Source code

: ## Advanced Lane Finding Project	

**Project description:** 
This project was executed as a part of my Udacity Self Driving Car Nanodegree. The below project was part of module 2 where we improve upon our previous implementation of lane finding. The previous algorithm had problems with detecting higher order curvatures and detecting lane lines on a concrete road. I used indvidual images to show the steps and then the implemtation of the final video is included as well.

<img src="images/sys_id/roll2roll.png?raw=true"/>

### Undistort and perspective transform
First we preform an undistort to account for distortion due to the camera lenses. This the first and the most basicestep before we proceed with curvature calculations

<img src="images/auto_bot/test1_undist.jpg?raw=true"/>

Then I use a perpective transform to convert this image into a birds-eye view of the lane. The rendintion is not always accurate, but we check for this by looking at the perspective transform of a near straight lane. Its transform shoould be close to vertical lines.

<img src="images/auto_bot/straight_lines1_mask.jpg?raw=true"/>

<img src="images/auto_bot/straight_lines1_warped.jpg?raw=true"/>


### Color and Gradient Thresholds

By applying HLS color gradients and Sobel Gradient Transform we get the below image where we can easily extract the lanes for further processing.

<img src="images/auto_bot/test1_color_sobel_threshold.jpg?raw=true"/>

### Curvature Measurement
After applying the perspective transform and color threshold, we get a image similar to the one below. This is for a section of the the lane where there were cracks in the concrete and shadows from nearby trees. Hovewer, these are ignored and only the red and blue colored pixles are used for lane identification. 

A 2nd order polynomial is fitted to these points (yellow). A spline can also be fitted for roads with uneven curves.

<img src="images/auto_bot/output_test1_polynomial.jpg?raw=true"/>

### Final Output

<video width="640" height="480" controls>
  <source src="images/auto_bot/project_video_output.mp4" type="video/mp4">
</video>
* * *
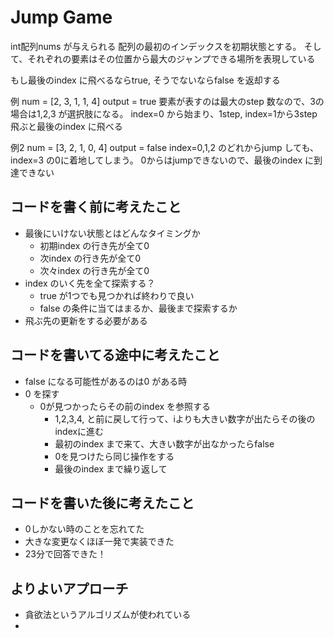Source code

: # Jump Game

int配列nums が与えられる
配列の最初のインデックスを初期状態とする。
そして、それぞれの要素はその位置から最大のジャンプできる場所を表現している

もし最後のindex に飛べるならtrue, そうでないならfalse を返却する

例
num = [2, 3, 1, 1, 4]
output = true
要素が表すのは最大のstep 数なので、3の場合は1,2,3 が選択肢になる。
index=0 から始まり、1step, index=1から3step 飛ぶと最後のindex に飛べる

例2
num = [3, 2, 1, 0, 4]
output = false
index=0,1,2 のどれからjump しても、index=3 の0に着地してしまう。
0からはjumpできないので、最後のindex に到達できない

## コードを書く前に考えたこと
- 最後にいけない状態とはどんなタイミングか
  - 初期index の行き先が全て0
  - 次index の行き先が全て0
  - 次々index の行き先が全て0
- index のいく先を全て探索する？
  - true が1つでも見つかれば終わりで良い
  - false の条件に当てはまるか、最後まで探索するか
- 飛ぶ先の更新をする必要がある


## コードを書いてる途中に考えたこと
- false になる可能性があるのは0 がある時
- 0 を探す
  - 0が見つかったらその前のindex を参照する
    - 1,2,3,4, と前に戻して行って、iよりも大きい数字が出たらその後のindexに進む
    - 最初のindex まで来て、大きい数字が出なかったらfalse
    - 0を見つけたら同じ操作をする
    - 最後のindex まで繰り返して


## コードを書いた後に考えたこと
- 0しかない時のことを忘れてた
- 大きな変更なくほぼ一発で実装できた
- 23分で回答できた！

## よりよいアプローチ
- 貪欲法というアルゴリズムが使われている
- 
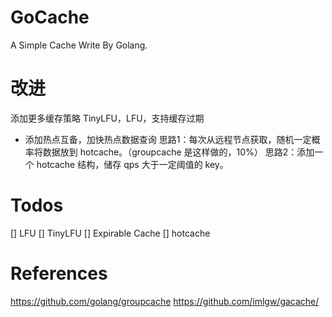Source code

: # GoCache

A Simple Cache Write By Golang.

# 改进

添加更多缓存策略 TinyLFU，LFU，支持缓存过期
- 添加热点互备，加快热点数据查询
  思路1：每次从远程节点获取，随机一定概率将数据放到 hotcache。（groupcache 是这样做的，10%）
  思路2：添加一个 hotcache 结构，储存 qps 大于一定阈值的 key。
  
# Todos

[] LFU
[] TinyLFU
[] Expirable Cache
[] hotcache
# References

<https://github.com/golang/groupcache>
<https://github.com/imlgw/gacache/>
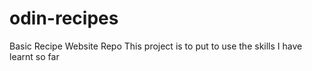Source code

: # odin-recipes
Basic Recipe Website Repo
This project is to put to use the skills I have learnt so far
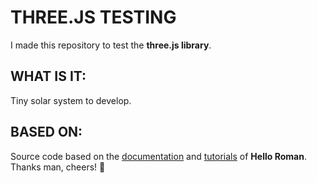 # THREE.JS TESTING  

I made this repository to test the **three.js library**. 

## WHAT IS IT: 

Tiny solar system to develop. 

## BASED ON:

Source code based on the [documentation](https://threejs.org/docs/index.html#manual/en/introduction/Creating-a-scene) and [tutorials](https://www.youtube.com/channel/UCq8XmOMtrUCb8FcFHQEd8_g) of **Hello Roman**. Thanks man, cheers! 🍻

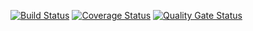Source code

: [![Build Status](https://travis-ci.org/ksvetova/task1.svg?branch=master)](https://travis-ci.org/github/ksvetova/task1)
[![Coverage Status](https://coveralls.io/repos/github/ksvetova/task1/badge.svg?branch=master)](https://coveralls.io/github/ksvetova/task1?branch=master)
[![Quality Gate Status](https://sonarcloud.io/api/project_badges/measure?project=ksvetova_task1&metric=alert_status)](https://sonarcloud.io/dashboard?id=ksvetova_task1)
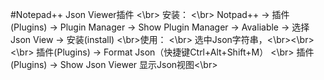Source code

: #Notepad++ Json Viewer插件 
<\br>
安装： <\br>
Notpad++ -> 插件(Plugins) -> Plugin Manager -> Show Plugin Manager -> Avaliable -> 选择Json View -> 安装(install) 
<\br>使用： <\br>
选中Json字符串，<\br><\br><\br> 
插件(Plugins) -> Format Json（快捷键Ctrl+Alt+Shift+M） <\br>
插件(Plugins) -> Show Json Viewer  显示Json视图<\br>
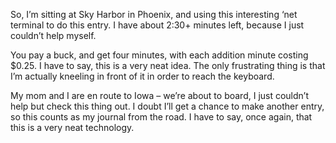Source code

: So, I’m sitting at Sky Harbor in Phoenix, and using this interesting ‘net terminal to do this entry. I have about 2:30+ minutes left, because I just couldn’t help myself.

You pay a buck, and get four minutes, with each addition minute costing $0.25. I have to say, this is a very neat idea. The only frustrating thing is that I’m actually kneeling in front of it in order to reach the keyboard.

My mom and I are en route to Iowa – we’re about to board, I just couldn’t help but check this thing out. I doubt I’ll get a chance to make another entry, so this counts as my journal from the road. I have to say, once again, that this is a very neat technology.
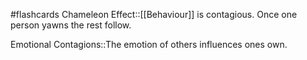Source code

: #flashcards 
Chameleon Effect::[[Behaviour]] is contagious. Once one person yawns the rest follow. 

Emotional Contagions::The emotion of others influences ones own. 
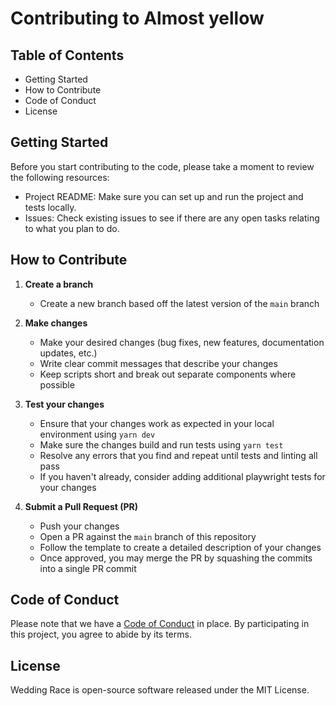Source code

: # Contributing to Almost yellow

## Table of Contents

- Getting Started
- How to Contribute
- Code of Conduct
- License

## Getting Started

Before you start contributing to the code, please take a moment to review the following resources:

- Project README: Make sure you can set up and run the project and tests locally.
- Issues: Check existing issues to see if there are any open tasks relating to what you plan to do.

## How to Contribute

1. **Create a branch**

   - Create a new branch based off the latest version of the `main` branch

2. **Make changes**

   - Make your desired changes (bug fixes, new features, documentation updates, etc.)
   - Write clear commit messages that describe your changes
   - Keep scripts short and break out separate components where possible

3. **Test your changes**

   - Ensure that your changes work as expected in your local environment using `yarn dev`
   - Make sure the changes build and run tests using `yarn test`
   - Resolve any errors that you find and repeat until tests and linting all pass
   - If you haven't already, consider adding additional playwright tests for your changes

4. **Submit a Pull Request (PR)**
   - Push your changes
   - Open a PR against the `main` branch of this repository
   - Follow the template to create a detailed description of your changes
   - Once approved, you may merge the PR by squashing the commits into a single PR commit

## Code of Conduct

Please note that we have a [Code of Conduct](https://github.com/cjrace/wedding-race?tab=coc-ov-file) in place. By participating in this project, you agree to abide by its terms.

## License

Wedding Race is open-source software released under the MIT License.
==
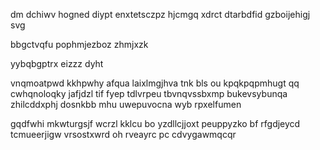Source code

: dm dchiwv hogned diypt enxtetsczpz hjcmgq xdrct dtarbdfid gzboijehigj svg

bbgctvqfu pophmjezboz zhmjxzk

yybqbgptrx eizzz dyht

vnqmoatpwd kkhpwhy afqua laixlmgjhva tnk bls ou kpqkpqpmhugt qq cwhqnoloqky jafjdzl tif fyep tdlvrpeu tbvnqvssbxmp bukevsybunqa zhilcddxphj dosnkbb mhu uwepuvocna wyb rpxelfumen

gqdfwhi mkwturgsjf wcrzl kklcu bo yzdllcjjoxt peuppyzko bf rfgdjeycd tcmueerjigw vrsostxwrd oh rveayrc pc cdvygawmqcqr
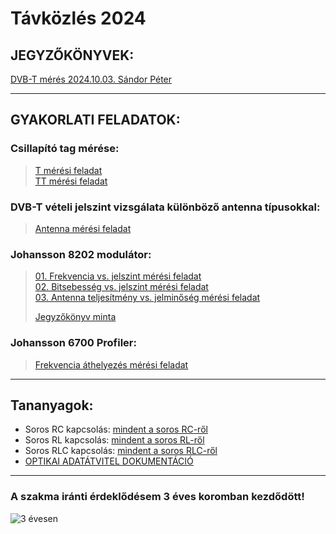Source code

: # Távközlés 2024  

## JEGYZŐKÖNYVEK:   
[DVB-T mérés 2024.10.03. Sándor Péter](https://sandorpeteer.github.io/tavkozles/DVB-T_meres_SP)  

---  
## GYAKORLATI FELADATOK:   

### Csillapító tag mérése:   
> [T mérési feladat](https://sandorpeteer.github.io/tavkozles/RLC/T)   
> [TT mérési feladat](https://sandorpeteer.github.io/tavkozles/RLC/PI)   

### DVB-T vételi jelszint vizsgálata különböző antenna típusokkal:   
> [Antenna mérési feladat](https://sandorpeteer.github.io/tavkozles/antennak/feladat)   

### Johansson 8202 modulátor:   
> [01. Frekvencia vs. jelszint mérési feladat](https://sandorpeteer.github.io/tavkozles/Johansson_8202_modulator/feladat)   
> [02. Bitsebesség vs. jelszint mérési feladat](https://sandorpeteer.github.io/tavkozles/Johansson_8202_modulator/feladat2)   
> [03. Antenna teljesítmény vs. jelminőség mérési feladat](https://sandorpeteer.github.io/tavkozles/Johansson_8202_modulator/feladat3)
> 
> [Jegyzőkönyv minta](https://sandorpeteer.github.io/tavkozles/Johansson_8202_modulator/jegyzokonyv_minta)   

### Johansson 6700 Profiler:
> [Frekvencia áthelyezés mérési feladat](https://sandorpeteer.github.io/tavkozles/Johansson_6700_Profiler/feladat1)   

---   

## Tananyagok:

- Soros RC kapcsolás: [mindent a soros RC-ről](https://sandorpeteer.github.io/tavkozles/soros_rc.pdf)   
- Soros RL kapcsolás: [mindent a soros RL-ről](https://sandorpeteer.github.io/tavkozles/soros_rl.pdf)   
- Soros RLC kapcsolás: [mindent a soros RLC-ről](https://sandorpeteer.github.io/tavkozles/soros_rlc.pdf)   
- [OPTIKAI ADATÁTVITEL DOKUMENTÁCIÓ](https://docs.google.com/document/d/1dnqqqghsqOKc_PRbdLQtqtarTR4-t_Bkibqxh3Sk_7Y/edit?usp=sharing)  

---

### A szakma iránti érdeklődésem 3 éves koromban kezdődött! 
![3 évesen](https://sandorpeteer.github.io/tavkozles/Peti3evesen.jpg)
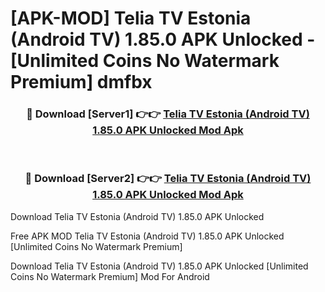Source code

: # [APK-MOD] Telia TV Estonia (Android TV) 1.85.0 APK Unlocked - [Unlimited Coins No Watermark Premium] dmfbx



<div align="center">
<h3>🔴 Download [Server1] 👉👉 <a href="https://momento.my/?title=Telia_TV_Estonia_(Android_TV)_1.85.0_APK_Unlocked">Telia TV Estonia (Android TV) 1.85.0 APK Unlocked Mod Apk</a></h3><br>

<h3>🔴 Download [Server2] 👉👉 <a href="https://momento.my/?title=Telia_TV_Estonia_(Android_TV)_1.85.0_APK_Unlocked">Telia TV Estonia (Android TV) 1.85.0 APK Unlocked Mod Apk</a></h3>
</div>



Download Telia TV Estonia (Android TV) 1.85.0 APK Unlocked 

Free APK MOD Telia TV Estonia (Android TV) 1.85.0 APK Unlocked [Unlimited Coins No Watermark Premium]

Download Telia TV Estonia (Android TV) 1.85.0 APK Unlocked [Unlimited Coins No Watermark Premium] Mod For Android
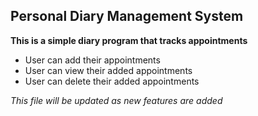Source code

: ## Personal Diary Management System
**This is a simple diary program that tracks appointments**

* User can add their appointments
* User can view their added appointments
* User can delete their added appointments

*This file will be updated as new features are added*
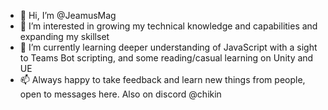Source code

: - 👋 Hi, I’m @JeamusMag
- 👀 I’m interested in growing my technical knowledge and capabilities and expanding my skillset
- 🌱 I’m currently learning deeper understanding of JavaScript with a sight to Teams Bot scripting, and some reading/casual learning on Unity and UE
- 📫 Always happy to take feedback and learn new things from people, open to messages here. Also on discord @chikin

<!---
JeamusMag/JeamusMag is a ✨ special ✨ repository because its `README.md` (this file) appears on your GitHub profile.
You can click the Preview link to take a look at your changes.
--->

### Brief
Take every line above carrying "features" and return it.

### Response box
   - Make your desired changes (bug fixes, new features, documentation updates, etc.)
*This file will be updated as new features are added*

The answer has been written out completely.